- ASSIGNED TASK: Show, in full, each line of the data that contains "label".

- DATA SUPPLIED:
━━━

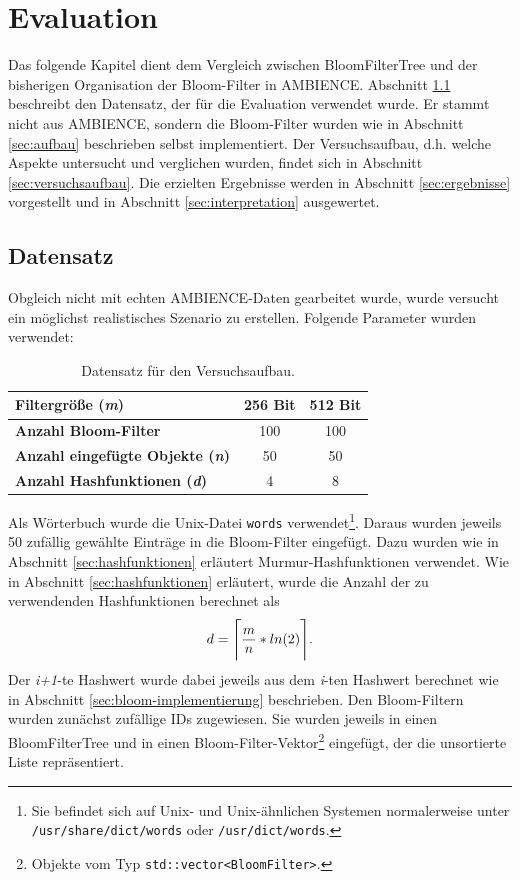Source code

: \chapter{Evaluation}\label{ch:evaluation}
Das folgende Kapitel dient dem Vergleich zwischen BloomFilterTree und der bisherigen Organisation der Bloom-Filter in AMBIENCE. Abschnitt \ref{sec:datensatz} beschreibt den Datensatz, der für die Evaluation verwendet wurde. Er stammt nicht aus AMBIENCE, sondern die Bloom-Filter wurden wie in Abschnitt \ref{sec:aufbau} beschrieben selbst implementiert. Der Versuchsaufbau, d.h. welche Aspekte untersucht und verglichen wurden, findet sich in Abschnitt \ref{sec:versuchsaufbau}. Die erzielten Ergebnisse werden in Abschnitt \ref{sec:ergebnisse} vorgestellt und in Abschnitt \ref{sec:interpretation} ausgewertet.
\section{Datensatz}\label{sec:datensatz}
Obgleich nicht mit echten AMBIENCE-Daten gearbeitet wurde, wurde versucht ein möglichst realistisches Szenario zu erstellen. Folgende Parameter wurden verwendet:
\begin{center}
\begin{table}[htbp]
{\small
\begin{center}
\begin{tabular}[center]{lcc}
\toprule
\textbf{Filtergröße (\textit{m})} & 256 Bit & 512 Bit\\
\midrule
\textbf{Anzahl Bloom-Filter} & 100 & 100\\
\midrule
\textbf{Anzahl eingefügte Objekte (\textit{n})} & 50 & 50\\
\midrule
\textbf{Anzahl Hashfunktionen (\textit{d})} & 4 & 8\\
\bottomrule
\end{tabular}
\end{center}
} %
\caption[Datensatz für den Versuchsaufbau]{Datensatz für den Versuchsaufbau.\label{tab:Datensatz}}
\end{table}
\end{center}
Als Wörterbuch wurde die Unix-Datei \texttt{words} verwendet\footnote{Sie befindet sich auf Unix- und Unix-ähnlichen Systemen normalerweise unter \texttt{/usr/share/dict/words} oder \texttt{/usr/dict/words}.}. Daraus wurden jeweils 50 zufällig gewählte Einträge in die Bloom-Filter eingefügt. Dazu wurden wie in Abschnitt \ref{sec:hashfunktionen} erläutert Murmur-Hashfunktionen verwendet. Wie in Abschnitt \ref{sec:hashfunktionen} erläutert, wurde die Anzahl der zu verwendenden Hashfunktionen berechnet als 
\[d = \Ceil[\Bigg]{\frac{m}{n} * ln(2)}.\]
\noindent
Der \textit{i+1}-te Hashwert wurde dabei jeweils aus dem \textit{i}-ten Hashwert berechnet wie in Abschnitt \ref{sec:bloom-implementierung} beschrieben. Den Bloom-Filtern wurden zunächst zufällige IDs zugewiesen. Sie wurden jeweils in einen BloomFilterTree und in einen Bloom-Filter-Vektor\footnote{Objekte vom Typ \texttt{std::vector<BloomFilter>}.} eingefügt, der die unsortierte Liste repräsentiert.
\newpage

━━━

- SOLUTION FOR THIS EXERCISE:
: \chapter{Evaluation}\label{ch:evaluation}
\section{Datensatz}\label{sec:datensatz}
\caption[Datensatz für den Versuchsaufbau]{Datensatz für den Versuchsaufbau.\label{tab:Datensatz}}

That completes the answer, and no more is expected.